> WHAT TO PRODUCE: Records follow. Print exactly the lines from the one that has "-\delta_f, 0\right) &" through the one that has "wykorzystujących programowanie liniowe, skorzystano", inclusive, and omit the pictures.

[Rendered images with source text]
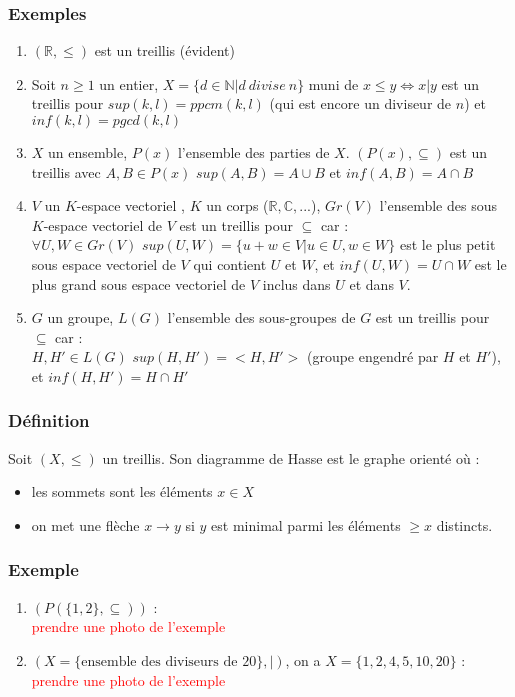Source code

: \documentclass[a4paper, oneside]{report}
\newcommand{\R}{\mathbb{R}}
\newcommand{\N}{\mathbb{N}}
\newcommand{\C}{\mathbb{C}}
\newcommand{\sev}{sous espace vectoriel }
\newcommand{\ev}{espace vectoriel }
\begin{document}
\subsubsection{Exemples}
\begin{enumerate}
\item $(\R , \leq)$ est un treillis (évident)
\item Soit $n\geq 1$ un entier, $X=\{d\in \N | d~divise~n \}$ muni de $x\leq y \Leftrightarrow x|y$ est un treillis pour $sup(k,l)=ppcm(k,l)$ (qui est encore un diviseur de $n$) et $inf(k,l)=pgcd(k,l)$
\item $X$ un ensemble, $P(x)$ l'ensemble des parties de $X$. $(P(x),\subseteq)$ est un treillis avec $A,B\in P(x)$ $sup(A,B)=A\cup B$ et $inf(A,B)=A\cap B$
\item $V$ un $K$-\ev, $K$ un corps ($\R,\C,...$), $Gr(V)$ l'ensemble des sous $K$-\ev de $V$ est un treillis pour $\subseteq$ car :\\
$\forall U,W\in Gr(V)$ $sup(U,W)=\{u+w\in V |u\in U,w\in W \}$ est le plus petit \sev de $V$ qui contient $U$ et $W$, et $inf(U,W)=U\cap W$ est le plus grand \sev de $V$ inclus dans $U$ et dans $V$.\\
\item $G$ un groupe, $L(G)$ l'ensemble des sous-groupes de $G$ est un treillis pour $\subseteq$ car :\\
$H,H'\in L(G)$ $sup(H,H')=<H,H'>$ (groupe engendré par $H$ et $H'$), et $inf(H,H')=H\cap H'$
\end{enumerate}

\subsubsection{Définition}
Soit $(X,\leq )$ un treillis. Son diagramme de Hasse est le graphe orienté où :
\begin{itemize}
\item les sommets sont les éléments $x\in X$
\item on met une flèche $x\rightarrow y$ si $y$ est minimal parmi les éléments $\geq x$ distincts.
\end{itemize}

\subsubsection{Exemple}
\begin{enumerate}
\item $(P(\{1,2\},\subseteq))$ :\\
\textcolor{red}{prendre une photo de l'exemple}

\item $(X=\{\text{ensemble des diviseurs de 20}\}, |)$, on a $X=\{1,2,4,5,10,20\}$ :\\
\textcolor{red}{prendre une photo de l'exemple}
\end{enumerate}
\end{document}
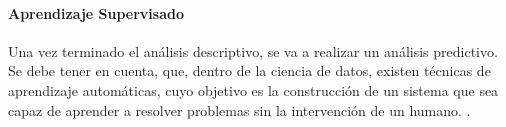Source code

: 
\paragraph{Aprendizaje Supervisado} 

Una vez terminado el análisis descriptivo, se va a realizar un análisis predictivo. Se debe tener en cuenta, que, dentro de la ciencia de datos, existen técnicas de aprendizaje automáticas, cuyo objetivo es la construcción de un sistema que sea capaz de aprender a resolver problemas sin la intervención de un humano. \cite{Marin2018}.

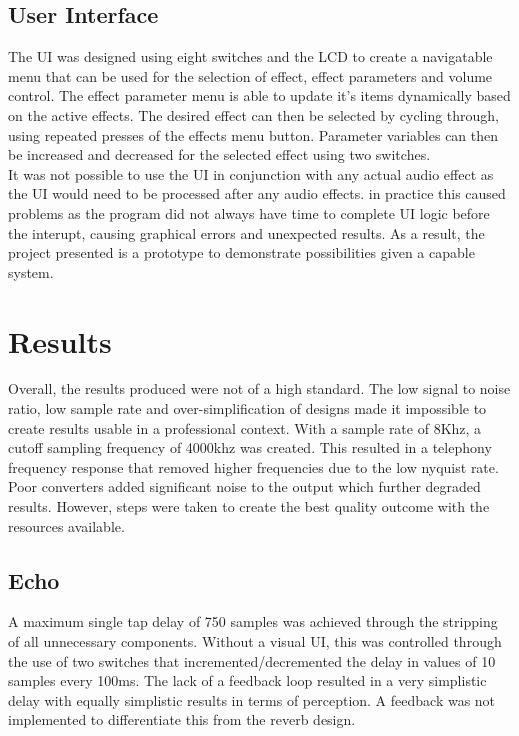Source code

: \documentclass[titlepage]{scrartcl}
\begin{document}
    \subsection{User Interface}
    The UI was designed using eight switches and the LCD to create a
    navigatable menu that can be used for the selection of effect, effect
    parameters and volume control. The effect parameter menu is able to update
    it's items dynamically based on the active effects. The desired effect can
    then be selected by cycling through, using repeated presses of the effects
    menu button. Parameter variables can then be increased and decreased for
    the selected effect using two switches.\\
    It was not possible to use the UI in conjunction with any actual audio
    effect as the UI would need to be processed after any audio effects. in
    practice this caused problems as the program did not always have time to
    complete UI logic before the interupt, causing graphical errors and
    unexpected results. As a result, the project presented is a prototype to
    demonstrate possibilities given a capable system.

    \section{Results}
    Overall, the results produced were not of a high standard. The low signal
    to noise ratio, low sample rate and over-simplification of designs made it
    impossible to create results usable in a professional context. With a
    sample rate of 8Khz, a cutoff sampling frequency of 4000khz was created.
    This resulted in a telephony frequency response that removed higher
    frequencies due to the low nyquist rate. Poor converters added significant
    noise to the output which further degraded results. However, steps were
    taken to create the best quality outcome with the resources available.

        \subsection{Echo}
        A maximum single tap delay of 750 samples was achieved through the
        stripping of all unnecessary components. Without a visual UI,
        this was controlled through the use of two switches that
        incremented/decremented the delay in values of 10 samples every 100ms. 
        The lack of a feedback loop resulted in a very simplistic delay with
        equally simplistic results in terms of perception. A feedback was not
        implemented to differentiate this from the reverb design.
\end{document}
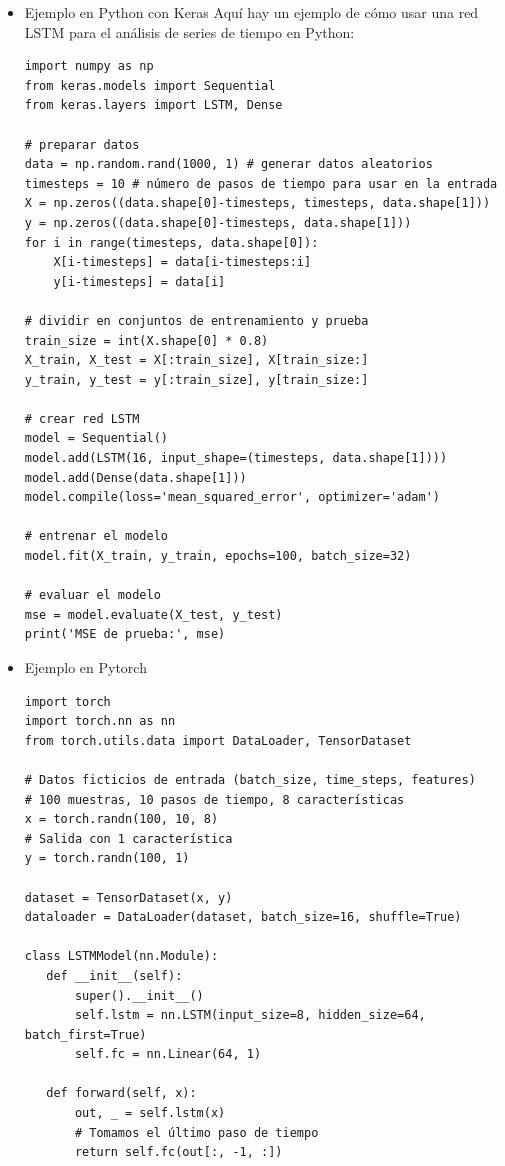 \documentclass[11pt]{article}
\begin{document}
\begin{itemize}
\item Ejemplo en Python con Keras
\label{sec:orgbde5daa}
Aquí hay un ejemplo de cómo usar una red LSTM para el análisis de
series de tiempo en Python:
\begin{verbatim}
import numpy as np
from keras.models import Sequential
from keras.layers import LSTM, Dense

# preparar datos
data = np.random.rand(1000, 1) # generar datos aleatorios
timesteps = 10 # número de pasos de tiempo para usar en la entrada
X = np.zeros((data.shape[0]-timesteps, timesteps, data.shape[1]))
y = np.zeros((data.shape[0]-timesteps, data.shape[1]))
for i in range(timesteps, data.shape[0]):
    X[i-timesteps] = data[i-timesteps:i]
    y[i-timesteps] = data[i]

# dividir en conjuntos de entrenamiento y prueba
train_size = int(X.shape[0] * 0.8)
X_train, X_test = X[:train_size], X[train_size:]
y_train, y_test = y[:train_size], y[train_size:]

# crear red LSTM
model = Sequential()
model.add(LSTM(16, input_shape=(timesteps, data.shape[1])))
model.add(Dense(data.shape[1]))
model.compile(loss='mean_squared_error', optimizer='adam')

# entrenar el modelo
model.fit(X_train, y_train, epochs=100, batch_size=32)

# evaluar el modelo
mse = model.evaluate(X_test, y_test)
print('MSE de prueba:', mse)
\end{verbatim}

\item Ejemplo en Pytorch
\label{sec:org301b06f}
\begin{verbatim}
import torch
import torch.nn as nn
from torch.utils.data import DataLoader, TensorDataset

# Datos ficticios de entrada (batch_size, time_steps, features)
# 100 muestras, 10 pasos de tiempo, 8 características
x = torch.randn(100, 10, 8)
# Salida con 1 característica
y = torch.randn(100, 1)

dataset = TensorDataset(x, y)
dataloader = DataLoader(dataset, batch_size=16, shuffle=True)

class LSTMModel(nn.Module):
   def __init__(self):
       super().__init__()
       self.lstm = nn.LSTM(input_size=8, hidden_size=64, batch_first=True)
       self.fc = nn.Linear(64, 1)

   def forward(self, x):
       out, _ = self.lstm(x)
       # Tomamos el último paso de tiempo
       return self.fc(out[:, -1, :])


\end{verbatim}
\end{itemize}
\end{document}
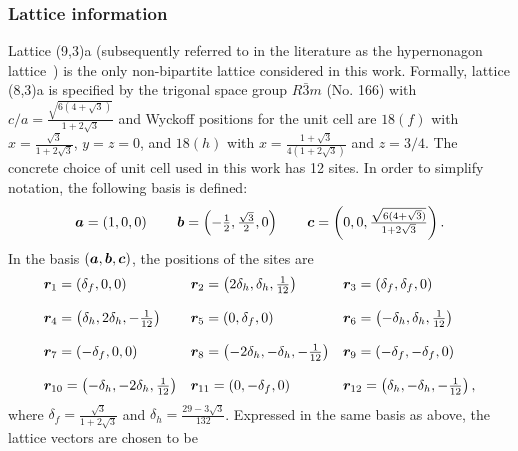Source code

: \subsubsection{Lattice information}
%
%
Lattice (9,3)a (subsequently referred to in the literature as the hypernonagon lattice~\cite{YasuyukiPRB2017,KatoPB2018,MasahikoPRL2018}) is the only non-bipartite lattice considered in this work.
Formally, lattice (8,3)a is specified by the trigonal space group $R\bar{3}m$ (No. 166) with $c/a = \frac{\sqrt{6(4 + \sqrt{3})}}{1 + 2\sqrt{3}}$ and Wyckoff positions for the unit cell are $18(f)$ with $x = \frac{\sqrt{3}}{1 + 2\sqrt{3}}$, $y = z = 0$, and $18(h)$ with $x = \frac{1 + \sqrt{3}}{4(1 + 2\sqrt{3})}$ and $z = 3/4$.
The concrete choice of unit cell used in this work has 12 sites.
In order to simplify notation, the following basis is defined:
%
\begin{equation}
	\begin{matrix*}[l]
		\ba = \left(1, 0, 0\right) \qquad
		\bb = \left(-\frac{1}{2}, \frac{\sqrt{3}}{2}, 0\right) \qquad
		\bc = \left(0, 0, \frac{\sqrt{6(4 + \sqrt{3})}}{1 + 2\sqrt{3}}\right).
	\end{matrix*}
\end{equation}
%
In the basis $(\bm{a}, \bm{b}, \bm{c})$, the positions of the sites are
%
\begin{equation}
	\begin{matrix*}[l]
		\br_{1} = \left(\delta_f, 0, 0\right) &
		\br_{2} = \left(2\delta_h, \delta_h, \frac{1}{12}\right) &
		\br_{3} = \left(\delta_f, \delta_f, 0\right) \\
		&\\
		\br_{4} = \left(\delta_h, 2\delta_h, -\frac{1}{12}\right) &
		\br_{5} = \left(0, \delta_f, 0\right) &
		\br_{6} = \left(-\delta_h, \delta_h, \frac{1}{12}\right) \\
		&\\
		\br_{7} = \left(-\delta_f, 0, 0\right) &
		\br_{8} = \left(-2\delta_h, -\delta_h, -\frac{1}{12}\right) &
		\br_{9} = \left(-\delta_f, -\delta_f, 0\right) \\
		&\\
		\br_{10} = \left(-\delta_h, -2\delta_h, \frac{1}{12}\right) &
		\br_{11} = \left(0, -\delta_f, 0\right) &
		\br_{12} = \left(\delta_h, -\delta_h, -\frac{1}{12}\right),
	\end{matrix*}
\end{equation}
%
where $\delta_f = \frac{\sqrt{3}}{1 + 2\sqrt{3}}$ and $\delta_h = \frac{29 - 3\sqrt{3}}{132}$.
Expressed in the same basis as above, the lattice vectors are chosen to be
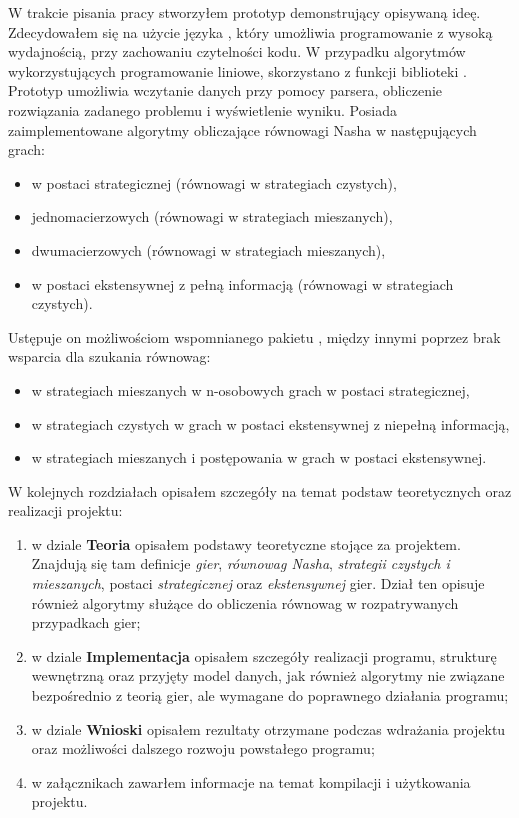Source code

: \documentclass[polish]{standalone}
\begin{document}
W trakcie pisania pracy stworzyłem prototyp demonstrujący opisywaną ideę. Zdecydowałem się na użycie języka ,
który umożliwia programowanie z wysoką wydajnością, przy zachowaniu czytelności kodu. W przypadku algorytmów
wykorzystujących programowanie liniowe, skorzystano z funkcji biblioteki . Prototyp umożliwia wczytanie
danych przy pomocy parsera, obliczenie rozwiązania zadanego problemu i wyświetlenie wyniku. Posiada zaimplementowane
algorytmy obliczające równowagi Nasha w następujących grach:
\begin{itemize}
\item w postaci strategicznej (równowagi w strategiach czystych),
\item jednomacierzowych (równowagi w strategiach mieszanych),
\item dwumacierzowych (równowagi w strategiach mieszanych),
\item w postaci ekstensywnej z pełną informacją (równowagi w strategiach czystych).
\end{itemize}
Ustępuje on możliwościom wspomnianego pakietu , między innymi poprzez brak wsparcia dla szukania
równowag:
\begin{itemize}
\item w strategiach mieszanych w n-osobowych grach w postaci strategicznej,
\item w strategiach czystych w grach w postaci ekstensywnej z niepełną informacją,
\item w strategiach mieszanych i postępowania w grach w postaci ekstensywnej.
\end{itemize}

W kolejnych rozdziałach opisałem szczegóły na temat podstaw teoretycznych oraz realizacji projektu:
\begin{enumerate}
\item w dziale \textbf{Teoria} opisałem podstawy teoretyczne stojące za projektem. Znajdują się tam definicje
\textit{gier}, \textit{równowag Nasha}, \textit{strategii czystych i mieszanych}, postaci \textit{strategicznej}
oraz \textit{ekstensywnej} gier. Dział ten opisuje również algorytmy służące do obliczenia równowag w rozpatrywanych
przypadkach gier;
\item w dziale \textbf{Implementacja} opisałem szczegóły realizacji programu, strukturę wewnętrzną oraz przyjęty model
danych, jak również algorytmy nie związane bezpośrednio z teorią gier, ale wymagane do poprawnego działania programu;
\item w dziale \textbf{Wnioski} opisałem rezultaty otrzymane podczas wdrażania projektu oraz możliwości dalszego
rozwoju powstałego programu;
\item w załącznikach zawarłem informacje na temat kompilacji i użytkowania projektu.
\end{enumerate}
\end{document}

> SOLUTION TO THE EXERCISE:
		\br_{11} = \left(0, -\delta_f, 0\right) &
		\br_{12} = \left(\delta_h, -\delta_h, -\frac{1}{12}\right),
	\end{matrix*}
\end{equation}
%
where $\delta_f = \frac{\sqrt{3}}{1 + 2\sqrt{3}}$ and $\delta_h = \frac{29 - 3\sqrt{3}}{132}$.
Expressed in the same basis as above, the lattice vectors are chosen to be
Source code

: \documentclass[polish]{standalone}
\begin{document}
W trakcie pisania pracy stworzyłem prototyp demonstrujący opisywaną ideę. Zdecydowałem się na użycie języka ,
który umożliwia programowanie z wysoką wydajnością, przy zachowaniu czytelności kodu. W przypadku algorytmów
wykorzystujących programowanie liniowe, skorzystano z funkcji biblioteki . Prototyp umożliwia wczytanie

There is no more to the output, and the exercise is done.